Comment by mandevil

Comment by mandevil 4 days ago

1 reply

So, there is something to overcoming childhood adversity. Since the rise of the modern primary system for electing US Presidents most of our Presidents had traumatic childhoods(1). It seems like most of the people who want a stadium full of people chanting their names are trying to fill the hole where parental love should have been. Of course, most people don't grow up to be President, so I don't think this isn't something that you should be optimizing for!

I think where I ultimately come down on this (and I'm a dad so I've given this a lot of thought) is that a crappy childhood is a high risk play: it might give you a slightly better chance of a really amazing outcome, but at a much greater risk of a truly terrible outcome. A happy childhood doesn't guarantee anything, none of us are guaranteed anything. But it can make truly negative outcomes less likely- though again not impossible. So all things being equal, I want my son to feel loved.

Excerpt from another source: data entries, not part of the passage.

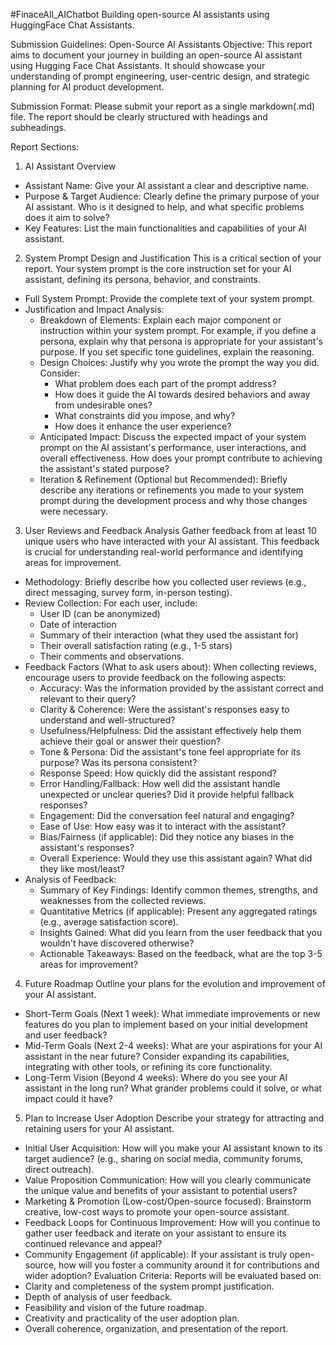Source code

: #FinaceAIl_AIChatbot
Building open-source AI assistants 
using HuggingFace Chat Assistants.

Submission Guidelines: Open-Source AI Assistants
Objective: This report aims to document your journey in building an open-source AI assistant using Hugging Face Chat Assistants. It should showcase your understanding of prompt engineering, user-centric design, and strategic planning for AI product development.

Submission Format: 
Please submit your report as a single markdown(.md) file. The report should be clearly structured with headings and subheadings.

Report Sections:
1. AI Assistant Overview
* Assistant Name: Give your AI assistant a clear and descriptive name.
* Purpose & Target Audience: Clearly define the primary purpose of your AI assistant. Who is it designed to help, and what specific problems does it aim to solve?
* Key Features: List the main functionalities and capabilities of your AI assistant.
2. System Prompt Design and Justification
This is a critical section of your report. Your system prompt is the core instruction set for your AI assistant, defining its persona, behavior, and constraints.
* Full System Prompt: Provide the complete text of your system prompt.
* Justification and Impact Analysis:
  * Breakdown of Elements: Explain each major component or instruction within your system prompt. 
For example, if you define a persona, explain why that persona is appropriate for your assistant's purpose. If you set specific tone guidelines, explain the reasoning.
  * Design Choices: Justify why you wrote the prompt the way you did. Consider:
    * What problem does each part of the prompt address?
    * How does it guide the AI towards desired behaviors and away from undesirable ones?
    * What constraints did you impose, and why?
    * How does it enhance the user experience?
  * Anticipated Impact: Discuss the expected impact of your system prompt on the AI assistant's performance, user interactions, and overall effectiveness. How does your prompt contribute to achieving the assistant's stated purpose?
  * Iteration & Refinement (Optional but Recommended): Briefly describe any iterations or refinements you made to your system prompt during the development process and why those changes were necessary.
3. User Reviews and Feedback Analysis
Gather feedback from at least 10 unique users who have interacted with your AI assistant. This feedback is crucial for understanding real-world performance and identifying areas for improvement.
* Methodology: Briefly describe how you collected user reviews (e.g., direct messaging, survey form, in-person testing).
* Review Collection: For each user, include:
  * User ID (can be anonymized)
  * Date of interaction
  * Summary of their interaction (what they used the assistant for)
  * Their overall satisfaction rating (e.g., 1-5 stars)
  * Their comments and observations.
* Feedback Factors (What to ask users about): When collecting reviews, encourage users to provide feedback on the following aspects:
  * Accuracy: Was the information provided by the assistant correct and relevant to their query?
  * Clarity & Coherence: Were the assistant's responses easy to understand and well-structured?
  * Usefulness/Helpfulness: Did the assistant effectively help them achieve their goal or answer their question?
  * Tone & Persona: Did the assistant's tone feel appropriate for its purpose? Was its persona consistent?
  * Response Speed: How quickly did the assistant respond?
  * Error Handling/Fallback: How well did the assistant handle unexpected or unclear queries? Did it provide helpful fallback responses?
  * Engagement: Did the conversation feel natural and engaging?
  * Ease of Use: How easy was it to interact with the assistant?
  * Bias/Fairness (if applicable): Did they notice any biases in the assistant's responses?
  * Overall Experience: Would they use this assistant again? What did they like most/least?
* Analysis of Feedback:
  * Summary of Key Findings: Identify common themes, strengths, and weaknesses from the collected reviews.
  * Quantitative Metrics (if applicable): Present any aggregated ratings (e.g., average satisfaction score).
  * Insights Gained: What did you learn from the user feedback that you wouldn't have discovered otherwise?
  * Actionable Takeaways: Based on the feedback, what are the top 3-5 areas for improvement?
4. Future Roadmap
Outline your plans for the evolution and improvement of your AI assistant.
* Short-Term Goals (Next 1 week): What immediate improvements or new features do you plan to implement based on your initial development and user feedback?
* Mid-Term Goals (Next 2-4 weeks): What are your aspirations for your AI assistant in the near future? Consider expanding its capabilities, integrating with other tools, or refining its core functionality.
* Long-Term Vision (Beyond 4 weeks): Where do you see your AI assistant in the long run? What grander problems could it solve, or what impact could it have?
5. Plan to Increase User Adoption
Describe your strategy for attracting and retaining users for your AI assistant.
* Initial User Acquisition: How will you make your AI assistant known to its target audience? (e.g., sharing on social media, community forums, direct outreach).
* Value Proposition Communication: How will you clearly communicate the unique value and benefits of your assistant to potential users?
* Marketing & Promotion (Low-cost/Open-source focused): Brainstorm creative, low-cost ways to promote your open-source assistant.
* Feedback Loops for Continuous Improvement: How will you continue to gather user feedback and iterate on your assistant to ensure its continued relevance and appeal?
* Community Engagement (if applicable): If your assistant is truly open-source, how will you foster a community around it for contributions and wider adoption?
Evaluation Criteria:
Reports will be evaluated based on:
* Clarity and completeness of the system prompt justification.
* Depth of analysis of user feedback.
* Feasibility and vision of the future roadmap.
* Creativity and practicality of the user adoption plan.
* Overall coherence, organization, and presentation of the report.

1: Just looking at the Baby Boomer presidents, and staying far away from actual politics, Clinton was born William Jefferson Blythe, his dad died in a car accident before he was even born and his mom remarried and he was adopted. GWBush had a famously withholding and demanding mother and was viewed as the family scapegoat into his 30's- JEB! was the golden child in that family, George was the family screw-up. Barack Obama wrote an entire book (when he was a campaigning for an Illinois State Senate seat, long before he thought about running for President) about how he never really had a relationship with his father and what effect that absence had on his life. Donald Trump wears much of the damage Fred Trump inflicted on him on his sleeve.